Currently, we are working under Deferred Systems, which means that the trajectory is analyzed after the mobile performs X round-trip trajectory, it is expected that in time, our country will be able to work in real time in order to carry out an ANALYSIS more exactly.

Technical characteristics and performance

Satellite operator controlling the NAVSTAR-GPS constellation at Schriever Air Base.
Launch of satellites for the NAVSTAR-GPS constellation by means of a Delta rocket.
The Global Navigation Satellite System is made up of:

  • Satellite system: It is made up of 24 units with synchronized trajectories to cover the entire surface of the globe. More specifically, spread over 6 orbital planes of 4 satellites each. The electrical energy they require for their operation is acquired from two panels made up of solar cells attached to their sides.
  • Ground stations: They send control information to the satellites to control the orbits and perform the maintenance of the entire constellation.
  • Receiving terminals: They indicate the position in which they are; Also known as GPS units, they are the ones that we can buy in specialized stores. (on-board computers)

Spatial segment

  • Satellites in constellation: 24 (4 × 6 orbits)

Altitude: 23,200 Km.

Period: 11 h 56 min. (12 sidereal hours)

Inclination: 55 degrees (with respect to the Earth’s equator).

Shelf life: 7.5 years

  • Control segment (ground stations)

Main station: 1

Ground antenna: 4

Monitoring station (tracking): 5

  • RF signal

Carrier frequency:

Civil – 1575.42 MHz (L1). Use the Approximate Acquisition Code (C / A).
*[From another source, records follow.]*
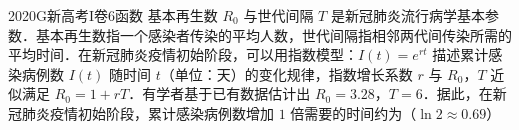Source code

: 
\begin{problem}{2020}{G}{新高考I卷}{6}{函数}
基本再生数 $ R_0 $ 与世代间隔 $ T $ 是新冠肺炎流行病学基本参数．基本再生数指一个感染者传染的平均人数，世代间隔指相邻两代间传染所需的平均时间．在新冠肺炎疫情初始阶段，可以用指数模型：$ I(t)=e^{rt} $ 描述累计感染病例数 $ I(t) $ 随时间 $ t $（单位：天）的变化规律，指数增长系数 $ r $ 与 $ R_0 $，$ T $ 近似满足 $ R_0=1+rT $．有学者基于已有数据估计出 $ R_0=3.28 $，$ T=6 $．据此，在新冠肺炎疫情初始阶段，累计感染病例数增加 $ 1 $ 倍需要的时间约为（$ \ln 2\approx 0.69 $）
\begin{choices}
\end{choices}
\end{problem}

\begin{answer}

\end{answer}

\begin{solutions}

\end{solutions}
Military – 1227.60 MHz (L2). Use the Precision Code (P), encrypted.

Signal power level: –160 dBW (on the ground surface).

Polarization: circular clockwise.

  • Accuracy

Position: officially they indicate approximately 15 m (in 95% of the time). In reality, a 12 parallel channel monofrequency portable GPS offers an accuracy of 2.5 to 3 meters in more than 95% of the time. With WAAS / EGNOS / MSAS activated, the accuracy increases from 1 to 2 meters.

Time: 1 ns

  • Global coverage
  • User capacity: unlimited
  • Coordinate system:

World Geodetic System 1984 (WGS84).

Centered on Earth, fixed.

  • Integrity: notification time of 15 minutes or more. It is not enough for civil aviation.
  • Availability: 24 satellites (70%) and 21 satellites (98%). It is not sufficient as a primary means of navigation.

Evolution of the GPS system

Professional GPS station and receiver for centimeter accuracy.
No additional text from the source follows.